Collected data:

########################################

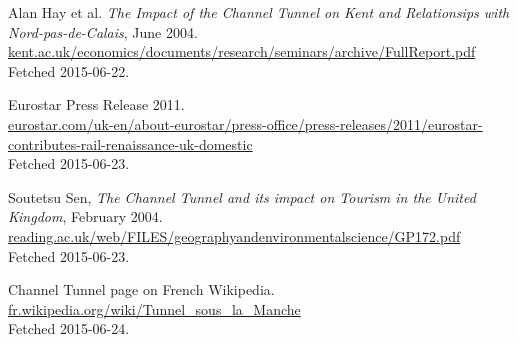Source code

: \documentclass[12pt]{article} %
\begin{document}
\begin{thebibliography}{99}
	Alan Hay et al. \textit{The Impact of the Channel Tunnel on Kent and Relationsips with Nord-pas-de-Calais}, June 2004.\\
	\url{kent.ac.uk/economics/documents/research/seminars/archive/FullReport.pdf}\\
	Fetched 2015-06-22.

	Eurostar Press Release 2011.\\
	\url{eurostar.com/uk-en/about-eurostar/press-office/press-releases/2011/eurostar-contributes-rail-renaissance-uk-domestic}\\
	Fetched 2015-06-23.

	Soutetsu Sen, \emph{The Channel Tunnel and its impact on
Tourism in the United Kingdom}, February 2004.\\
	\url{reading.ac.uk/web/FILES/geographyandenvironmentalscience/GP172.pdf}\\
	Fetched 2015-06-23.

	Channel Tunnel page on French Wikipedia.\\
	\url{fr.wikipedia.org/wiki/Tunnel_sous_la_Manche}\\
	Fetched 2015-06-24.

\end{thebibliography}
\end{document}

########################################

_DIRECTIONS FOR THIS TASK_: From the first line to the last, output the records exactly without pictures.

_WRITTEN RESPONSE_:
Source code

: \documentclass[12pt]{article} %
\begin{document}
\begin{thebibliography}{99}
	Alan Hay et al. \textit{The Impact of the Channel Tunnel on Kent and Relationsips with Nord-pas-de-Calais}, June 2004.\\
	\url{kent.ac.uk/economics/documents/research/seminars/archive/FullReport.pdf}\\
	Fetched 2015-06-22.

	Eurostar Press Release 2011.\\
	\url{eurostar.com/uk-en/about-eurostar/press-office/press-releases/2011/eurostar-contributes-rail-renaissance-uk-domestic}\\
	Fetched 2015-06-23.

	Soutetsu Sen, \emph{The Channel Tunnel and its impact on
Tourism in the United Kingdom}, February 2004.\\
	\url{reading.ac.uk/web/FILES/geographyandenvironmentalscience/GP172.pdf}\\
	Fetched 2015-06-23.

	Channel Tunnel page on French Wikipedia.\\
	\url{fr.wikipedia.org/wiki/Tunnel_sous_la_Manche}\\
	Fetched 2015-06-24.

\end{thebibliography}
\end{document}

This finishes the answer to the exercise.